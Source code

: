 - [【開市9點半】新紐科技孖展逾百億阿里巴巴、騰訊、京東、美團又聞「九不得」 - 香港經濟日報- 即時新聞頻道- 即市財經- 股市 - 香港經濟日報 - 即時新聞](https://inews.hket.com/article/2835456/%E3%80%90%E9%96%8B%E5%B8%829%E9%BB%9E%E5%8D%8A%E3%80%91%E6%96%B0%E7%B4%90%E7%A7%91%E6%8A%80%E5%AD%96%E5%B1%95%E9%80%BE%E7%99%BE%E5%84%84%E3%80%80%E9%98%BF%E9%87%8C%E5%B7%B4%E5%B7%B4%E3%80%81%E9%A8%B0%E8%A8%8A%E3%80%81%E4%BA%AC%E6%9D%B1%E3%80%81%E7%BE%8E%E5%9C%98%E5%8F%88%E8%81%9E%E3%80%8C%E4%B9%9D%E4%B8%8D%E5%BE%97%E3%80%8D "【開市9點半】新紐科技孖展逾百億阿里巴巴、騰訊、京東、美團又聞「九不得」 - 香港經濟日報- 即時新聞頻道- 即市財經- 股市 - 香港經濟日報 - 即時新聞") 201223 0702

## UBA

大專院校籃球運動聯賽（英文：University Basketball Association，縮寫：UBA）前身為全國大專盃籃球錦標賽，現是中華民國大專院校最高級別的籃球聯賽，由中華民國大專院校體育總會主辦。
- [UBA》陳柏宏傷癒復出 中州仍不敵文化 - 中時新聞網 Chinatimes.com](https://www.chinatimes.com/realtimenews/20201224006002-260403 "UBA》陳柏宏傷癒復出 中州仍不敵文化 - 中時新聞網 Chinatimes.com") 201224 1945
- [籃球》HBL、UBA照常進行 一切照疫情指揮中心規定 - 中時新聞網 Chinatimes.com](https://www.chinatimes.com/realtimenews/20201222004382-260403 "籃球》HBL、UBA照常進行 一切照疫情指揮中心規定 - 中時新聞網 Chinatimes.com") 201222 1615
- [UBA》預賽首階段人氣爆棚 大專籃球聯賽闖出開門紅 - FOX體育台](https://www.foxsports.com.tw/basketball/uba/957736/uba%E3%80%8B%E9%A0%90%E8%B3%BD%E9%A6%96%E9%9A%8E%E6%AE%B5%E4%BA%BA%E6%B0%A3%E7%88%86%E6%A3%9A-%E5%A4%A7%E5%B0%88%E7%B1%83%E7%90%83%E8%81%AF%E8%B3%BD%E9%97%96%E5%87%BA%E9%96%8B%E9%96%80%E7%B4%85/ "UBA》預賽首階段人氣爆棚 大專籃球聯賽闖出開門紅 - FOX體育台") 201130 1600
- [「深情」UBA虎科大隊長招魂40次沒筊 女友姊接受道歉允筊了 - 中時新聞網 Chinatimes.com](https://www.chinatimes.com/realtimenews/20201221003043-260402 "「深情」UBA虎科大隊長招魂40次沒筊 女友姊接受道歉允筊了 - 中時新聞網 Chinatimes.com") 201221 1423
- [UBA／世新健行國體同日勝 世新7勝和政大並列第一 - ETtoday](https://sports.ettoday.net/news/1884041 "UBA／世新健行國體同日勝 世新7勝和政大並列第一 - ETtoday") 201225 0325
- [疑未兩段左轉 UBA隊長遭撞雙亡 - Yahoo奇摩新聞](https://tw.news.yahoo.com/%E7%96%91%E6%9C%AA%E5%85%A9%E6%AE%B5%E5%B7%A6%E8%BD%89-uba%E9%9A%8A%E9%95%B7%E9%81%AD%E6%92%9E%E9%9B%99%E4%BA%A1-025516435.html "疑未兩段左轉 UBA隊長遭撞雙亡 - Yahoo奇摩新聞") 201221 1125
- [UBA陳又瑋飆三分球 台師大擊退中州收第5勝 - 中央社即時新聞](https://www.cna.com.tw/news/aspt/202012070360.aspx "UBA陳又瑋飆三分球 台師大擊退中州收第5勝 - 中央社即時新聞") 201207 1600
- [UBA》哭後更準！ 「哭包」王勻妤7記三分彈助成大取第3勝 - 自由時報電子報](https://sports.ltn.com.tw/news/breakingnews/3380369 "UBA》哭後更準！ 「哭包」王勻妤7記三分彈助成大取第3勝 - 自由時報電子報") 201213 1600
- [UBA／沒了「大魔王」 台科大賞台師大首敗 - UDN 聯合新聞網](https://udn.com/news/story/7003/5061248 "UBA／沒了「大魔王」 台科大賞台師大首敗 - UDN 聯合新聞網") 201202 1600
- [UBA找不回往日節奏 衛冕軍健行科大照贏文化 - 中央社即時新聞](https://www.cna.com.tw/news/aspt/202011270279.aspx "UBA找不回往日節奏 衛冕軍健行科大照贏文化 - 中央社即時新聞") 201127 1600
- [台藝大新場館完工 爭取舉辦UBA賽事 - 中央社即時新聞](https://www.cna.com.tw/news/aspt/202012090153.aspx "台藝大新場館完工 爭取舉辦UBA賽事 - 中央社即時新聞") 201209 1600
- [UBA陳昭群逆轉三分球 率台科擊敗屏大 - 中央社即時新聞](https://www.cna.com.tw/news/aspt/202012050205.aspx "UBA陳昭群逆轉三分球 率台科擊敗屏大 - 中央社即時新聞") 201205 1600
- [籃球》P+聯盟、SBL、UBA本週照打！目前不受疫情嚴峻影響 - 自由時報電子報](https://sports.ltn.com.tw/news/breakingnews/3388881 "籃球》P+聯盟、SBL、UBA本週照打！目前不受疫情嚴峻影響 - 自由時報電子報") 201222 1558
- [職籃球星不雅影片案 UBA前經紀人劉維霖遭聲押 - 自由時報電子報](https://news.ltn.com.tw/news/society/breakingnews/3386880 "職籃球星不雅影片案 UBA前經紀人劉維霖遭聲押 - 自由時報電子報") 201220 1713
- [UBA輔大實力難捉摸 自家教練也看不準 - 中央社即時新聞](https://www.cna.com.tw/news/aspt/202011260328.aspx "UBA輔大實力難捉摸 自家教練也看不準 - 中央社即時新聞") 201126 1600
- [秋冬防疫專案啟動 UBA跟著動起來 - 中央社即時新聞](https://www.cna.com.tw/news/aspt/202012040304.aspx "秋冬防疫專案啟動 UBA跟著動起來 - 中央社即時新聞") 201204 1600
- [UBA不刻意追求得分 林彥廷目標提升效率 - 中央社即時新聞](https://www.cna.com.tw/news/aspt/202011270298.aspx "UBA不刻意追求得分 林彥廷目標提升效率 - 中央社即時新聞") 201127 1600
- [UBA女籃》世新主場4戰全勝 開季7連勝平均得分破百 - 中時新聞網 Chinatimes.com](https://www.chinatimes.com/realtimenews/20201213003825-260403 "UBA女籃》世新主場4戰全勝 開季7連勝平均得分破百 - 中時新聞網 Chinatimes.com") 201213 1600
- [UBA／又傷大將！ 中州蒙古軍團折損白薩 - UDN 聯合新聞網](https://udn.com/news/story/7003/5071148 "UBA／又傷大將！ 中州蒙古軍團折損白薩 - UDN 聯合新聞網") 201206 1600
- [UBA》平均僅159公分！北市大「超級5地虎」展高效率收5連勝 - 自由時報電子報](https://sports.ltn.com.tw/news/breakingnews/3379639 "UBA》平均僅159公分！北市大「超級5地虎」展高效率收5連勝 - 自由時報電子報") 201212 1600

_ _ _

• TASK DIRECTIONS
Across the records, count each line that holds the string "自由時報電子報". Respond with the number only.

• ANSWER TO THE EXERCISE
4